For the listing below, show each line that includes the string "KSTD".

•••••

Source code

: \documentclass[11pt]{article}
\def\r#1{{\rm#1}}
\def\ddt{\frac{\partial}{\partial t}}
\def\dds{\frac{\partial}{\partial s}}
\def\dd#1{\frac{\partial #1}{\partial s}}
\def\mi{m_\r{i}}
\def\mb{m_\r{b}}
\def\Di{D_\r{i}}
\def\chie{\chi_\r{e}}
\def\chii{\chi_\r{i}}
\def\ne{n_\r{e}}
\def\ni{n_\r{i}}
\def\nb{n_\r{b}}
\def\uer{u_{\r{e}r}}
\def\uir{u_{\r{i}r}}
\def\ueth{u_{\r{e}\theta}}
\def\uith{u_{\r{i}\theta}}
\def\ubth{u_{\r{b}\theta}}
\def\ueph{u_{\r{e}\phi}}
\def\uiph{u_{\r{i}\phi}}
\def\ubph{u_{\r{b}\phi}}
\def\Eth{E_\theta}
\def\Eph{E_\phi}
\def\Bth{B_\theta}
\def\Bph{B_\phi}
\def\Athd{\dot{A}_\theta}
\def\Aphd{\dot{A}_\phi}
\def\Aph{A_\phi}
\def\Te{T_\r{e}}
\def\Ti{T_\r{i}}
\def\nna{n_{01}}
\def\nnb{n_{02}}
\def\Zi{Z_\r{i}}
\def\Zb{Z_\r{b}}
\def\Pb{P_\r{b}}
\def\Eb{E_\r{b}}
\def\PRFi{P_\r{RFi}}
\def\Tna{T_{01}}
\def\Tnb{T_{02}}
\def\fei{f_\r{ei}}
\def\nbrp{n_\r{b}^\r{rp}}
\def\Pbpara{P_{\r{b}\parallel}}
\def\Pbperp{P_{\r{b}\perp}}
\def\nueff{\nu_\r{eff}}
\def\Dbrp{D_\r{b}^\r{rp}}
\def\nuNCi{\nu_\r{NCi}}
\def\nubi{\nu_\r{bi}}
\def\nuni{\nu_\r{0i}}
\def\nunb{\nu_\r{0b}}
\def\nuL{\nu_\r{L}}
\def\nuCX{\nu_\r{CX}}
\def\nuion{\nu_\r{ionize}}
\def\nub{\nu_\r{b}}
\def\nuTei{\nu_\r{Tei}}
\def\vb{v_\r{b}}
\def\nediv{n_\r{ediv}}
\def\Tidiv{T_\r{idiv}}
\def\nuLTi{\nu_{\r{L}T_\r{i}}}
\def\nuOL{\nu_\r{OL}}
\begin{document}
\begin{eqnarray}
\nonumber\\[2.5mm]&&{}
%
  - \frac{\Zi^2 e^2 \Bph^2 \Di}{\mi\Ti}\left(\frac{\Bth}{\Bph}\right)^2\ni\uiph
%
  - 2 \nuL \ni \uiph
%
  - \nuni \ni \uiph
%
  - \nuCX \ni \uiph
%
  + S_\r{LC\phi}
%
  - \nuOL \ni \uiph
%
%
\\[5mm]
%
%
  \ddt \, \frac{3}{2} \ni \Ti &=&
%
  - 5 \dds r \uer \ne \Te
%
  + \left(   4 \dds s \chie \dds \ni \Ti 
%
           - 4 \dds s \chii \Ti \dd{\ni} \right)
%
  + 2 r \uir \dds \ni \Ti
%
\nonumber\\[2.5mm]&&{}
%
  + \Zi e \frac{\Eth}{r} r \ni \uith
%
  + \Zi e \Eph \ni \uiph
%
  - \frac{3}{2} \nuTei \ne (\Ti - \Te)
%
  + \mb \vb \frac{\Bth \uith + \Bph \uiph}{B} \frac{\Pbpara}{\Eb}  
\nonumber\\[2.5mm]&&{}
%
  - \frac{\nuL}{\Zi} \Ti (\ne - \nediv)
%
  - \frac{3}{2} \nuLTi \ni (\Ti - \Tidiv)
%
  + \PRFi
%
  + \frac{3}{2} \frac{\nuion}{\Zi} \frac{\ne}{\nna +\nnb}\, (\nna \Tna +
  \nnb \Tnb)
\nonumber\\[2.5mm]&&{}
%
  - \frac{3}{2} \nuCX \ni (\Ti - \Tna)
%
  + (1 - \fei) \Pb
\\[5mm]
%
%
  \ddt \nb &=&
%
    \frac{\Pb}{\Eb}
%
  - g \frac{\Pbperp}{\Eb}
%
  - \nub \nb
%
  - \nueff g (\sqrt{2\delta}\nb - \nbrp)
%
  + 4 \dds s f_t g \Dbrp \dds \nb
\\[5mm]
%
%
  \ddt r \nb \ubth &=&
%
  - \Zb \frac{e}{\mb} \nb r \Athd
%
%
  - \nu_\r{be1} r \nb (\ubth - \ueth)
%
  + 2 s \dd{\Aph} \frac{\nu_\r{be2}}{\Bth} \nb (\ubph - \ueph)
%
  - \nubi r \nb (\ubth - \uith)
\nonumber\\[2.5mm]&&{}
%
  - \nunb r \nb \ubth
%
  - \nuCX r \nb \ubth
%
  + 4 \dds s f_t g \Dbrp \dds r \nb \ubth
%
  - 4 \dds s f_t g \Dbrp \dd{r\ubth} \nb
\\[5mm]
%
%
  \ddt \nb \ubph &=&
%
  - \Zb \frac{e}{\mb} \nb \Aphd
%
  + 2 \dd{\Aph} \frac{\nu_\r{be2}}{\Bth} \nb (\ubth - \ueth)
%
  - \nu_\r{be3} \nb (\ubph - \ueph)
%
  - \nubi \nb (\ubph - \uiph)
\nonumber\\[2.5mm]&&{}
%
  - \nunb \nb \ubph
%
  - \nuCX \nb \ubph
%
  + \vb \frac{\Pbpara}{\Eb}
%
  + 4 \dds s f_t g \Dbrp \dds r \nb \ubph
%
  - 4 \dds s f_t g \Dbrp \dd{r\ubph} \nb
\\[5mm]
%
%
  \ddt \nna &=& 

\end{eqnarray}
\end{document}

•••••

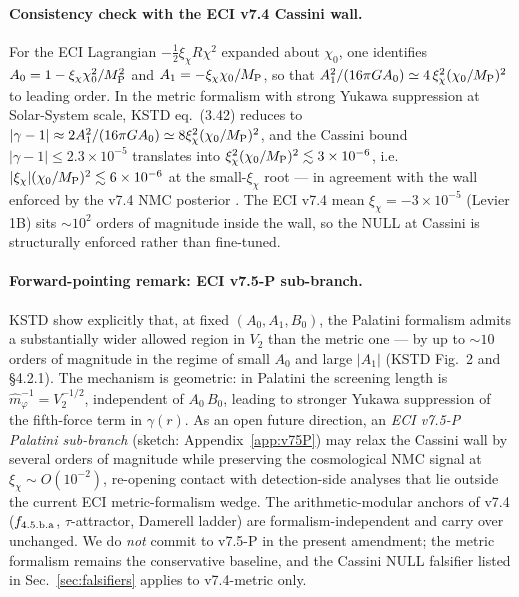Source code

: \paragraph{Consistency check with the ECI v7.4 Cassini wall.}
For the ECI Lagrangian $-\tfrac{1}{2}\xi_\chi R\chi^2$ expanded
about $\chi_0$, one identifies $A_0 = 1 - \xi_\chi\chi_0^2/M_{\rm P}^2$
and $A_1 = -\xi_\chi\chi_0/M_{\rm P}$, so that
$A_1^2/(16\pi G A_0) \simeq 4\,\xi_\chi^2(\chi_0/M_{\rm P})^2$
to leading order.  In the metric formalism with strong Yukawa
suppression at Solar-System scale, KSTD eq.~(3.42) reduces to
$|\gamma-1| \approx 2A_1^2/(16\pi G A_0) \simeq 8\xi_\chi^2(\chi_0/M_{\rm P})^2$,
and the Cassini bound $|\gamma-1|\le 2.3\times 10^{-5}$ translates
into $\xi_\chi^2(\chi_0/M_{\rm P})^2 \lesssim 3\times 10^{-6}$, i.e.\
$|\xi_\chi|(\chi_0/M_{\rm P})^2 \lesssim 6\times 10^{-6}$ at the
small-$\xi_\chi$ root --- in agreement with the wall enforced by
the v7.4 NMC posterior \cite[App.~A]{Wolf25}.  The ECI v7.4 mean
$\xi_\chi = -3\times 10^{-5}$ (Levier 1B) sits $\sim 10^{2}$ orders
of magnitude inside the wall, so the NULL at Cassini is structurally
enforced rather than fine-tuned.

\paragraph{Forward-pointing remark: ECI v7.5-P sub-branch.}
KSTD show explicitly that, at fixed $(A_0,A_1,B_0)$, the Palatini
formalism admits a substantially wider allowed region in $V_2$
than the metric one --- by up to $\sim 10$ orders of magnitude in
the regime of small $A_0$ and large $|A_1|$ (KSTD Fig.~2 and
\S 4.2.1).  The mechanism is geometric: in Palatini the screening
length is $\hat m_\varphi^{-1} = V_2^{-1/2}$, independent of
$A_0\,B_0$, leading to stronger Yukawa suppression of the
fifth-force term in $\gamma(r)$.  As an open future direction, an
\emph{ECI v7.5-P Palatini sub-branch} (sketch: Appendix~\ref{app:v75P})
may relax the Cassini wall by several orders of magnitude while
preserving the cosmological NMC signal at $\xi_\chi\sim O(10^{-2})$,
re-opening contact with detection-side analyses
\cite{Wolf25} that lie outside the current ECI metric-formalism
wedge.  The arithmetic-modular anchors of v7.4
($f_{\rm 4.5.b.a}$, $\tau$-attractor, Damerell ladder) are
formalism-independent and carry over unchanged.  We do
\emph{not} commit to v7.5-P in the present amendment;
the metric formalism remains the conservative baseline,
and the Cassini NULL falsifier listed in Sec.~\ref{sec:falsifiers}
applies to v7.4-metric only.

•••••

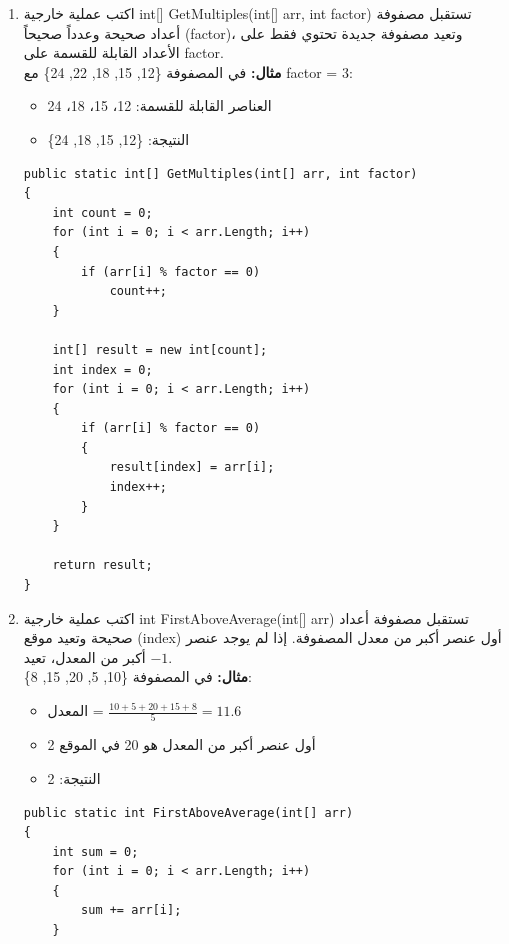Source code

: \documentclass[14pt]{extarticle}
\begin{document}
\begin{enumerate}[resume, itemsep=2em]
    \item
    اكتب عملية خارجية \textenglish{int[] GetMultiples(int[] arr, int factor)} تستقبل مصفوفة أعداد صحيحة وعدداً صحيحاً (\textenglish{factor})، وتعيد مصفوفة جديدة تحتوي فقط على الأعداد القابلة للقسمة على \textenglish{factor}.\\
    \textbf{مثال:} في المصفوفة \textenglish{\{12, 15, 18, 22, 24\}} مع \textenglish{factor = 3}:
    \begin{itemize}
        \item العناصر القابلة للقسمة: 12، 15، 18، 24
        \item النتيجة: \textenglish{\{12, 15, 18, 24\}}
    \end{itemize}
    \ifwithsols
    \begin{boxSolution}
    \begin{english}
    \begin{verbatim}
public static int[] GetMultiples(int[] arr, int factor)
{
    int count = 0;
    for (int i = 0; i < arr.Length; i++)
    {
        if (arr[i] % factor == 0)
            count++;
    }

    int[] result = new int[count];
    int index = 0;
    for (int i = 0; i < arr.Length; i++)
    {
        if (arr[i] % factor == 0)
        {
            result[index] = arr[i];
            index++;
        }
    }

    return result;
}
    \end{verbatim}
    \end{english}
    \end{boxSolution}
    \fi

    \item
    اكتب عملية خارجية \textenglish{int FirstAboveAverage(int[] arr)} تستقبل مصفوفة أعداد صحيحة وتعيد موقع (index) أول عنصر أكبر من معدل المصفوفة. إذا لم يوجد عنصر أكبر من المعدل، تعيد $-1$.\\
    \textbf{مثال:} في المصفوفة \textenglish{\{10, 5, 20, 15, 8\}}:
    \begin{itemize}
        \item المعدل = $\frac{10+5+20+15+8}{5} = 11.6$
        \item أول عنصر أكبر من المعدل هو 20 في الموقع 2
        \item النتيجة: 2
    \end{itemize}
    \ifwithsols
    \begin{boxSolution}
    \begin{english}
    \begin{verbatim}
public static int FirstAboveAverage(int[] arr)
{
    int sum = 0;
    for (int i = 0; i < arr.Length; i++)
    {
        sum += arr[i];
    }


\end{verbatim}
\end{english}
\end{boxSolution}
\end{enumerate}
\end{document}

•••••

▸ ANSWER TO THE PROBLEM
suppression at Solar-System scale, KSTD eq.~(3.42) reduces to
KSTD show explicitly that, at fixed $(A_0,A_1,B_0)$, the Palatini
the regime of small $A_0$ and large $|A_1|$ (KSTD Fig.~2 and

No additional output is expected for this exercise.